/---
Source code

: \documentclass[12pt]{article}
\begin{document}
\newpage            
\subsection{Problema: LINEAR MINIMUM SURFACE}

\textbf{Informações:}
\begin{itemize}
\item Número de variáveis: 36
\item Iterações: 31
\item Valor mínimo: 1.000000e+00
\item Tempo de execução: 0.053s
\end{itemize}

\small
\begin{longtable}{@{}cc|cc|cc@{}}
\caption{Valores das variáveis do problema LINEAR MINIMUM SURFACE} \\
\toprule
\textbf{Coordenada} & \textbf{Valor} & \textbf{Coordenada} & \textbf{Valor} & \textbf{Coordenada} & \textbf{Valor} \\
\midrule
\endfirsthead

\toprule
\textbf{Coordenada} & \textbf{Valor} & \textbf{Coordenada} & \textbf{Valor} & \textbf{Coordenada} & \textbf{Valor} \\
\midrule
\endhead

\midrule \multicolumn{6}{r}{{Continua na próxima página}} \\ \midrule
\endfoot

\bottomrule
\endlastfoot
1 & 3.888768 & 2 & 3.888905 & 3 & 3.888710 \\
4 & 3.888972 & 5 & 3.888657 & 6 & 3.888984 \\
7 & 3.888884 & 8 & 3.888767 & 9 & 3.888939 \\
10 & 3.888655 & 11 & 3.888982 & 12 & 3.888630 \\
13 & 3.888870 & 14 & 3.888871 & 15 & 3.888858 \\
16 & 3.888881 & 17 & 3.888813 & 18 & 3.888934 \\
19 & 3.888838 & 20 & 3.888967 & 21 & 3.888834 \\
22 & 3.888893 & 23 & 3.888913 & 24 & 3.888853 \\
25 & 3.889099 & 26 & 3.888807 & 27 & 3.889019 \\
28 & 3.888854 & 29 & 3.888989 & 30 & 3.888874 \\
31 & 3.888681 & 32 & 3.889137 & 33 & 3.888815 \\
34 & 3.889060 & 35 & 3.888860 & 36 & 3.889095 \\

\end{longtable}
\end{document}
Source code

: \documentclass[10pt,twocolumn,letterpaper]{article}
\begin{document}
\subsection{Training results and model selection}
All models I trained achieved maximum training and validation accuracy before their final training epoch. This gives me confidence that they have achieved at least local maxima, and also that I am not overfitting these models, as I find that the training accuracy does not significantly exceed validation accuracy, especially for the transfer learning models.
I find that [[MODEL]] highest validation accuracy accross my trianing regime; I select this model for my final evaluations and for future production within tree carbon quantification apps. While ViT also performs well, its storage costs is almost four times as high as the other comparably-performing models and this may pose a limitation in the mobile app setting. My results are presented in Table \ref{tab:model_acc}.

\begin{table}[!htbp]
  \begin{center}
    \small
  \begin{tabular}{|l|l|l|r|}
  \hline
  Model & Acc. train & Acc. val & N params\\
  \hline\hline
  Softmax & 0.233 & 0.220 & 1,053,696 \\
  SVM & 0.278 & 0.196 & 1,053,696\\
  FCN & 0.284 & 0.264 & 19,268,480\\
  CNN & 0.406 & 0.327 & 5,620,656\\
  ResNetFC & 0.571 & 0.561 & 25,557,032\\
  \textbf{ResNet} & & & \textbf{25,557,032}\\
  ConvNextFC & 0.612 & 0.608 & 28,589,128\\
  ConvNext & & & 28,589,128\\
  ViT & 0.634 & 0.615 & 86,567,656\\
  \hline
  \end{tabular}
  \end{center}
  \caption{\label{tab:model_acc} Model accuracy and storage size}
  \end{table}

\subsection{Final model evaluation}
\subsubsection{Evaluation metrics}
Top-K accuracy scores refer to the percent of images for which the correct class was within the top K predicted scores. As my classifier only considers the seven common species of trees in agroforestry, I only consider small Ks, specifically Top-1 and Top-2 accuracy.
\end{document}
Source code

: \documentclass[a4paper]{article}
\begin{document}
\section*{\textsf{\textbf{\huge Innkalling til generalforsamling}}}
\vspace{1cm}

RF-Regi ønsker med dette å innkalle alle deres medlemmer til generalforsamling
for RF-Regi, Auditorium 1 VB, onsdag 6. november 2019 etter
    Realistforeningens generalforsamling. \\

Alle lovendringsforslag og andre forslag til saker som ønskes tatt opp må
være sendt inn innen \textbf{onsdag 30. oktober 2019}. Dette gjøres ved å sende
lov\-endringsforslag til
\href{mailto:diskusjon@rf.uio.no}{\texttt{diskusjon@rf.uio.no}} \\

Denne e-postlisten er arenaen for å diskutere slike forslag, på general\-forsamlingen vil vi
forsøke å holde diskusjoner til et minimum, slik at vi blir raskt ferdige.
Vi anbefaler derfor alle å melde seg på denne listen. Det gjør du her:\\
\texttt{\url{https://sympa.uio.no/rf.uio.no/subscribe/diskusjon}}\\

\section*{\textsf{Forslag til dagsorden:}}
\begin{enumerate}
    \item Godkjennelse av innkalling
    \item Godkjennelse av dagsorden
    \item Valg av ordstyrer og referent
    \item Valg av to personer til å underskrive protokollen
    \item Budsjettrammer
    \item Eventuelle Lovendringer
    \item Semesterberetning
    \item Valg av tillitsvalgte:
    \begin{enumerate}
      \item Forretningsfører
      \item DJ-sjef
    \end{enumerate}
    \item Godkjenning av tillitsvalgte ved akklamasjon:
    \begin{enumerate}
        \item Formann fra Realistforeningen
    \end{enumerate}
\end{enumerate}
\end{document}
\---
Repeat what the records above say. Use their exact words.

Your solution:
Source code

: \documentclass[12pt]{article}
\begin{document}
\newpage            
\subsection{Problema: LINEAR MINIMUM SURFACE}

\textbf{Informações:}
\begin{itemize}
\item Número de variáveis: 36
\item Iterações: 31
\item Valor mínimo: 1.000000e+00
\item Tempo de execução: 0.053s
\end{itemize}

\small
\begin{longtable}{@{}cc|cc|cc@{}}
\caption{Valores das variáveis do problema LINEAR MINIMUM SURFACE} \\
\toprule
\textbf{Coordenada} & \textbf{Valor} & \textbf{Coordenada} & \textbf{Valor} & \textbf{Coordenada} & \textbf{Valor} \\
\midrule
\endfirsthead

\toprule
\textbf{Coordenada} & \textbf{Valor} & \textbf{Coordenada} & \textbf{Valor} & \textbf{Coordenada} & \textbf{Valor} \\
\midrule
\endhead

\midrule \multicolumn{6}{r}{{Continua na próxima página}} \\ \midrule
\endfoot

\bottomrule
\endlastfoot
1 & 3.888768 & 2 & 3.888905 & 3 & 3.888710 \\
4 & 3.888972 & 5 & 3.888657 & 6 & 3.888984 \\
7 & 3.888884 & 8 & 3.888767 & 9 & 3.888939 \\
10 & 3.888655 & 11 & 3.888982 & 12 & 3.888630 \\
13 & 3.888870 & 14 & 3.888871 & 15 & 3.888858 \\
16 & 3.888881 & 17 & 3.888813 & 18 & 3.888934 \\
19 & 3.888838 & 20 & 3.888967 & 21 & 3.888834 \\
22 & 3.888893 & 23 & 3.888913 & 24 & 3.888853 \\
25 & 3.889099 & 26 & 3.888807 & 27 & 3.889019 \\
28 & 3.888854 & 29 & 3.888989 & 30 & 3.888874 \\
31 & 3.888681 & 32 & 3.889137 & 33 & 3.888815 \\
34 & 3.889060 & 35 & 3.888860 & 36 & 3.889095 \\

\end{longtable}
\end{document}
Source code

: \documentclass[10pt,twocolumn,letterpaper]{article}
\begin{document}
\subsection{Training results and model selection}
All models I trained achieved maximum training and validation accuracy before their final training epoch. This gives me confidence that they have achieved at least local maxima, and also that I am not overfitting these models, as I find that the training accuracy does not significantly exceed validation accuracy, especially for the transfer learning models.
I find that [[MODEL]] highest validation accuracy accross my trianing regime; I select this model for my final evaluations and for future production within tree carbon quantification apps. While ViT also performs well, its storage costs is almost four times as high as the other comparably-performing models and this may pose a limitation in the mobile app setting. My results are presented in Table \ref{tab:model_acc}.

\begin{table}[!htbp]
  \begin{center}
    \small
  \begin{tabular}{|l|l|l|r|}
  \hline
  Model & Acc. train & Acc. val & N params\\
  \hline\hline
  Softmax & 0.233 & 0.220 & 1,053,696 \\
  SVM & 0.278 & 0.196 & 1,053,696\\
  FCN & 0.284 & 0.264 & 19,268,480\\
  CNN & 0.406 & 0.327 & 5,620,656\\
  ResNetFC & 0.571 & 0.561 & 25,557,032\\
  \textbf{ResNet} & & & \textbf{25,557,032}\\
  ConvNextFC & 0.612 & 0.608 & 28,589,128\\
  ConvNext & & & 28,589,128\\
  ViT & 0.634 & 0.615 & 86,567,656\\
  \hline
  \end{tabular}
  \end{center}
  \caption{\label{tab:model_acc} Model accuracy and storage size}
  \end{table}

\subsection{Final model evaluation}
\subsubsection{Evaluation metrics}
Top-K accuracy scores refer to the percent of images for which the correct class was within the top K predicted scores. As my classifier only considers the seven common species of trees in agroforestry, I only consider small Ks, specifically Top-1 and Top-2 accuracy.
\end{document}
Source code

: \documentclass[a4paper]{article}
\begin{document}
\section*{\textsf{\textbf{\huge Innkalling til generalforsamling}}}
\vspace{1cm}

RF-Regi ønsker med dette å innkalle alle deres medlemmer til generalforsamling
for RF-Regi, Auditorium 1 VB, onsdag 6. november 2019 etter
    Realistforeningens generalforsamling. \\

Alle lovendringsforslag og andre forslag til saker som ønskes tatt opp må
være sendt inn innen \textbf{onsdag 30. oktober 2019}. Dette gjøres ved å sende
lov\-endringsforslag til
\href{mailto:diskusjon@rf.uio.no}{\texttt{diskusjon@rf.uio.no}} \\

Denne e-postlisten er arenaen for å diskutere slike forslag, på general\-forsamlingen vil vi
forsøke å holde diskusjoner til et minimum, slik at vi blir raskt ferdige.
Vi anbefaler derfor alle å melde seg på denne listen. Det gjør du her:\\
\texttt{\url{https://sympa.uio.no/rf.uio.no/subscribe/diskusjon}}\\

\section*{\textsf{Forslag til dagsorden:}}
\begin{enumerate}
    \item Godkjennelse av innkalling
    \item Godkjennelse av dagsorden
    \item Valg av ordstyrer og referent
    \item Valg av to personer til å underskrive protokollen
    \item Budsjettrammer
    \item Eventuelle Lovendringer
    \item Semesterberetning
    \item Valg av tillitsvalgte:
    \begin{enumerate}
      \item Forretningsfører
      \item DJ-sjef
    \end{enumerate}
    \item Godkjenning av tillitsvalgte ved akklamasjon:
    \begin{enumerate}
        \item Formann fra Realistforeningen
    \end{enumerate}
\end{enumerate}
\end{document}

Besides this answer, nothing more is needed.